7.0 KiB
title |
---|
ControlNet |
:material-loupe: ControlNet
ControlNet
ControlNet
ControlNet is a powerful set of features developed by the open-source community (notably, Stanford researcher @ilyasviel) that allows you to apply a secondary neural network model to your image generation process in Invoke.
With ControlNet, you can get more control over the output of your image generation, providing you with a way to direct the network towards generating images that better fit your desired style or outcome.
How it works
ControlNet works by analyzing an input image, pre-processing that image to identify relevant information that can be interpreted by each specific ControlNet model, and then inserting that control information into the generation process. This can be used to adjust the style, composition, or other aspects of the image to better achieve a specific result.
Models
InvokeAI provides access to a series of ControlNet models that provide
different effects or styles in your generated images. Currently
InvokeAI only supports "diffuser" style ControlNet models. These are
folders that contain the files config.json
and/or
diffusion_pytorch_model.safetensors
and
diffusion_pytorch_model.fp16.safetensors
. The name of the folder is
the name of the model.
InvokeAI does not currently support checkpoint-format
ControlNets. These come in the form of a single file with the
extension .safetensors
.
Diffuser-style ControlNet models are available at HuggingFace
(http://huggingface.co) and accessed via their repo IDs (identifiers
in the format "author/modelname"). The easiest way to install them is
to use the InvokeAI model installer application. Use the
invoke.sh
/invoke.bat
launcher to select item [5] and then navigate
to the CONTROLNETS section. Select the models you wish to install and
press "APPLY CHANGES". You may also enter additional HuggingFace
repo_ids in the "Additional models" textbox:
Command-line users can launch the model installer using the command
invokeai-model-install
.
Be aware that some ControlNet models require additional code functionality in order to work properly, so just installing a third-party ControlNet model may not have the desired effect. Please read and follow the documentation for installing a third party model not currently included among InvokeAI's default list.

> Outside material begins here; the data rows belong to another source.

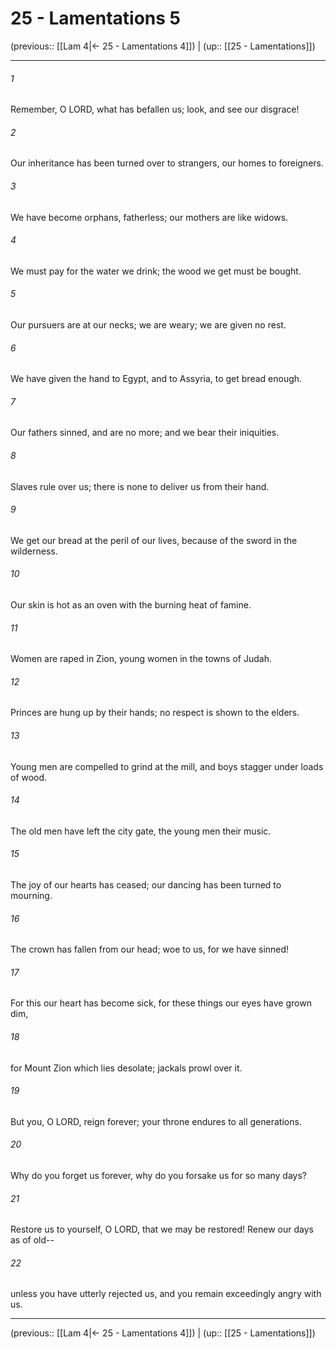 # 25 - Lamentations 5

(previous:: [[Lam 4|← 25 - Lamentations 4]]) | (up:: [[25 - Lamentations]])

***


###### 1 
Remember, O LORD, what has befallen us; look, and see our disgrace! 

###### 2 
Our inheritance has been turned over to strangers, our homes to foreigners. 

###### 3 
We have become orphans, fatherless; our mothers are like widows. 

###### 4 
We must pay for the water we drink; the wood we get must be bought. 

###### 5 
Our pursuers are at our necks; we are weary; we are given no rest. 

###### 6 
We have given the hand to Egypt, and to Assyria, to get bread enough. 

###### 7 
Our fathers sinned, and are no more; and we bear their iniquities. 

###### 8 
Slaves rule over us; there is none to deliver us from their hand. 

###### 9 
We get our bread at the peril of our lives, because of the sword in the wilderness. 

###### 10 
Our skin is hot as an oven with the burning heat of famine. 

###### 11 
Women are raped in Zion, young women in the towns of Judah. 

###### 12 
Princes are hung up by their hands; no respect is shown to the elders. 

###### 13 
Young men are compelled to grind at the mill, and boys stagger under loads of wood. 

###### 14 
The old men have left the city gate, the young men their music. 

###### 15 
The joy of our hearts has ceased; our dancing has been turned to mourning. 

###### 16 
The crown has fallen from our head; woe to us, for we have sinned! 

###### 17 
For this our heart has become sick, for these things our eyes have grown dim, 

###### 18 
for Mount Zion which lies desolate; jackals prowl over it. 

###### 19 
But you, O LORD, reign forever; your throne endures to all generations. 

###### 20 
Why do you forget us forever, why do you forsake us for so many days? 

###### 21 
Restore us to yourself, O LORD, that we may be restored! Renew our days as of old-- 

###### 22 
unless you have utterly rejected us, and you remain exceedingly angry with us.

***

(previous:: [[Lam 4|← 25 - Lamentations 4]]) | (up:: [[25 - Lamentations]])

The models currently supported include:
Canny:
When the Canny model is used in ControlNet, Invoke will attempt to generate images that match the edges detected.
Canny edge detection works by detecting the edges in an image by looking for abrupt changes in intensity. It is known for its ability to detect edges accurately while reducing noise and false edges, and the preprocessor can identify more information by decreasing the thresholds.
M-LSD:
M-LSD is another edge detection algorithm used in ControlNet. It stands for Multi-Scale Line Segment Detector.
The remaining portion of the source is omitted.